Extracted data →
————
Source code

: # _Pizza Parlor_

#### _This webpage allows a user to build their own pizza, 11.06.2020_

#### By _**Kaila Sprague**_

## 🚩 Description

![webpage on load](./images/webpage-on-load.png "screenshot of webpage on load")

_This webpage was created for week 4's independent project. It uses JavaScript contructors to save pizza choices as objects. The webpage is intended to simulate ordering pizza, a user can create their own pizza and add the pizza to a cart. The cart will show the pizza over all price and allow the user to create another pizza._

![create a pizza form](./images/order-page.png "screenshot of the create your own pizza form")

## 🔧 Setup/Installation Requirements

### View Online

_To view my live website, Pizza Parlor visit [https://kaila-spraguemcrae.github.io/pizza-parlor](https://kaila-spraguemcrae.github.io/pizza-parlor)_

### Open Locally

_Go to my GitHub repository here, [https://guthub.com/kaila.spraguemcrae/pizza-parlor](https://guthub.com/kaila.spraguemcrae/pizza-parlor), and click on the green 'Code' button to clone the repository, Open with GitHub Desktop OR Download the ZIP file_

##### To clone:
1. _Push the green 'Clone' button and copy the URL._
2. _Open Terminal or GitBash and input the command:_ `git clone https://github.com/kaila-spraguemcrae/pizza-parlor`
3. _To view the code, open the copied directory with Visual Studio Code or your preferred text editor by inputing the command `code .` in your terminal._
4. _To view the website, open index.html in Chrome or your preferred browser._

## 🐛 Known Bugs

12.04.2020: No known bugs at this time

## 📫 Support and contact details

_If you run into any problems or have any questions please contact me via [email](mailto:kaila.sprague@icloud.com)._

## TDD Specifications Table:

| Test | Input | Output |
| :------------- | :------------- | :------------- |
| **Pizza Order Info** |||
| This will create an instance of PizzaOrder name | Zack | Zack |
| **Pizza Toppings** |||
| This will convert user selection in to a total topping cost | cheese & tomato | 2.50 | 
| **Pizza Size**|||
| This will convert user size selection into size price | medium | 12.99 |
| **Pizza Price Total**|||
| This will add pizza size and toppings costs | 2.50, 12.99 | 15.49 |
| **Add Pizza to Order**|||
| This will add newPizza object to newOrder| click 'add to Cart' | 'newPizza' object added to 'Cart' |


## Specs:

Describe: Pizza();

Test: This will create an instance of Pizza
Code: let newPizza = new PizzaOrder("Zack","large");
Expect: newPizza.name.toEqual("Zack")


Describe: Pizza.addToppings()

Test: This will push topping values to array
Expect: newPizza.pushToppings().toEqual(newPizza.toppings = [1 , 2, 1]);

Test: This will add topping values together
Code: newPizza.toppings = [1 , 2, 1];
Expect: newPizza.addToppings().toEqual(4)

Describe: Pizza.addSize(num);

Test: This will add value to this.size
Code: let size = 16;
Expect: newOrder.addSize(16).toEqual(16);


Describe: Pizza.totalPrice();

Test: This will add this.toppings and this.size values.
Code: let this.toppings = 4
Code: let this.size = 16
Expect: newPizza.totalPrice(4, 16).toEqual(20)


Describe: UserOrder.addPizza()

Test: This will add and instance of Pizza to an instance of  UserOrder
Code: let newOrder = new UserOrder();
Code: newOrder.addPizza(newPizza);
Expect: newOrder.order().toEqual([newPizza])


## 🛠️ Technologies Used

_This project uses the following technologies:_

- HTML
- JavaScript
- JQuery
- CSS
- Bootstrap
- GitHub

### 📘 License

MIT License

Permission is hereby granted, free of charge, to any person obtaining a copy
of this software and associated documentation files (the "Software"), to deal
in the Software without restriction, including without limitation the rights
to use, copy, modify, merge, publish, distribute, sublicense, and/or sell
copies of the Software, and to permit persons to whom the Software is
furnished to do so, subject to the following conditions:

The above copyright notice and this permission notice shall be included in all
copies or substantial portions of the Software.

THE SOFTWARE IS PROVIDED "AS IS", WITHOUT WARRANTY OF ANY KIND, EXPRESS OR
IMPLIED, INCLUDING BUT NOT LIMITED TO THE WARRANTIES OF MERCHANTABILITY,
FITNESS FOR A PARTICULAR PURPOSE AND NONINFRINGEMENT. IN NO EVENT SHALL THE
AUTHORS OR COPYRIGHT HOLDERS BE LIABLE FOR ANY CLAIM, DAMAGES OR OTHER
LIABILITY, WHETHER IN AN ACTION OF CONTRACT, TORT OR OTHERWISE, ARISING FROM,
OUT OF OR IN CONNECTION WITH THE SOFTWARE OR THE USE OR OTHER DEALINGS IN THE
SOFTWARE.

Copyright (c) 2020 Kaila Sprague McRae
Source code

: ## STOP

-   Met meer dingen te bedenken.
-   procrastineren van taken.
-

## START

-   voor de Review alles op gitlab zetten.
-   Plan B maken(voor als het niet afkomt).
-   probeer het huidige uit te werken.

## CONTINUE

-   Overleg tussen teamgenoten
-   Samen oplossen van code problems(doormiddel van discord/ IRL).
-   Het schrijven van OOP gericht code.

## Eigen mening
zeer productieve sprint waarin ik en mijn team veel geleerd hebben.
————
Work to be completed →
Send back every line of the listing above exactly.

Answer to the problem →
Source code

: # _Pizza Parlor_

#### _This webpage allows a user to build their own pizza, 11.06.2020_

#### By _**Kaila Sprague**_

## 🚩 Description

![webpage on load](./images/webpage-on-load.png "screenshot of webpage on load")

_This webpage was created for week 4's independent project. It uses JavaScript contructors to save pizza choices as objects. The webpage is intended to simulate ordering pizza, a user can create their own pizza and add the pizza to a cart. The cart will show the pizza over all price and allow the user to create another pizza._

![create a pizza form](./images/order-page.png "screenshot of the create your own pizza form")

## 🔧 Setup/Installation Requirements

### View Online

_To view my live website, Pizza Parlor visit [https://kaila-spraguemcrae.github.io/pizza-parlor](https://kaila-spraguemcrae.github.io/pizza-parlor)_

### Open Locally

_Go to my GitHub repository here, [https://guthub.com/kaila.spraguemcrae/pizza-parlor](https://guthub.com/kaila.spraguemcrae/pizza-parlor), and click on the green 'Code' button to clone the repository, Open with GitHub Desktop OR Download the ZIP file_

##### To clone:
1. _Push the green 'Clone' button and copy the URL._
2. _Open Terminal or GitBash and input the command:_ `git clone https://github.com/kaila-spraguemcrae/pizza-parlor`
3. _To view the code, open the copied directory with Visual Studio Code or your preferred text editor by inputing the command `code .` in your terminal._
4. _To view the website, open index.html in Chrome or your preferred browser._

## 🐛 Known Bugs

12.04.2020: No known bugs at this time

## 📫 Support and contact details

_If you run into any problems or have any questions please contact me via [email](mailto:kaila.sprague@icloud.com)._

## TDD Specifications Table:

| Test | Input | Output |
| :------------- | :------------- | :------------- |
| **Pizza Order Info** |||
| This will create an instance of PizzaOrder name | Zack | Zack |
| **Pizza Toppings** |||
| This will convert user selection in to a total topping cost | cheese & tomato | 2.50 | 
| **Pizza Size**|||
| This will convert user size selection into size price | medium | 12.99 |
| **Pizza Price Total**|||
| This will add pizza size and toppings costs | 2.50, 12.99 | 15.49 |
| **Add Pizza to Order**|||
| This will add newPizza object to newOrder| click 'add to Cart' | 'newPizza' object added to 'Cart' |


## Specs:

Describe: Pizza();

Test: This will create an instance of Pizza
Code: let newPizza = new PizzaOrder("Zack","large");
Expect: newPizza.name.toEqual("Zack")


Describe: Pizza.addToppings()

Test: This will push topping values to array
Expect: newPizza.pushToppings().toEqual(newPizza.toppings = [1 , 2, 1]);

Test: This will add topping values together
Code: newPizza.toppings = [1 , 2, 1];
Expect: newPizza.addToppings().toEqual(4)

Describe: Pizza.addSize(num);

Test: This will add value to this.size
Code: let size = 16;
Expect: newOrder.addSize(16).toEqual(16);


Describe: Pizza.totalPrice();

Test: This will add this.toppings and this.size values.
Code: let this.toppings = 4
Code: let this.size = 16
Expect: newPizza.totalPrice(4, 16).toEqual(20)


Describe: UserOrder.addPizza()

Test: This will add and instance of Pizza to an instance of  UserOrder
Code: let newOrder = new UserOrder();
Code: newOrder.addPizza(newPizza);
Expect: newOrder.order().toEqual([newPizza])


## 🛠️ Technologies Used

_This project uses the following technologies:_

- HTML
- JavaScript
- JQuery
- CSS
- Bootstrap
- GitHub

### 📘 License

MIT License

Permission is hereby granted, free of charge, to any person obtaining a copy
of this software and associated documentation files (the "Software"), to deal
in the Software without restriction, including without limitation the rights
to use, copy, modify, merge, publish, distribute, sublicense, and/or sell
copies of the Software, and to permit persons to whom the Software is
furnished to do so, subject to the following conditions:

The above copyright notice and this permission notice shall be included in all
copies or substantial portions of the Software.

THE SOFTWARE IS PROVIDED "AS IS", WITHOUT WARRANTY OF ANY KIND, EXPRESS OR
IMPLIED, INCLUDING BUT NOT LIMITED TO THE WARRANTIES OF MERCHANTABILITY,
FITNESS FOR A PARTICULAR PURPOSE AND NONINFRINGEMENT. IN NO EVENT SHALL THE
AUTHORS OR COPYRIGHT HOLDERS BE LIABLE FOR ANY CLAIM, DAMAGES OR OTHER
LIABILITY, WHETHER IN AN ACTION OF CONTRACT, TORT OR OTHERWISE, ARISING FROM,
OUT OF OR IN CONNECTION WITH THE SOFTWARE OR THE USE OR OTHER DEALINGS IN THE
SOFTWARE.

Copyright (c) 2020 Kaila Sprague McRae
Source code

: ## STOP

-   Met meer dingen te bedenken.
-   procrastineren van taken.
-

## START

-   voor de Review alles op gitlab zetten.
-   Plan B maken(voor als het niet afkomt).
-   probeer het huidige uit te werken.

## CONTINUE

-   Overleg tussen teamgenoten
-   Samen oplossen van code problems(doormiddel van discord/ IRL).
-   Het schrijven van OOP gericht code.

## Eigen mening
zeer productieve sprint waarin ik en mijn team veel geleerd hebben.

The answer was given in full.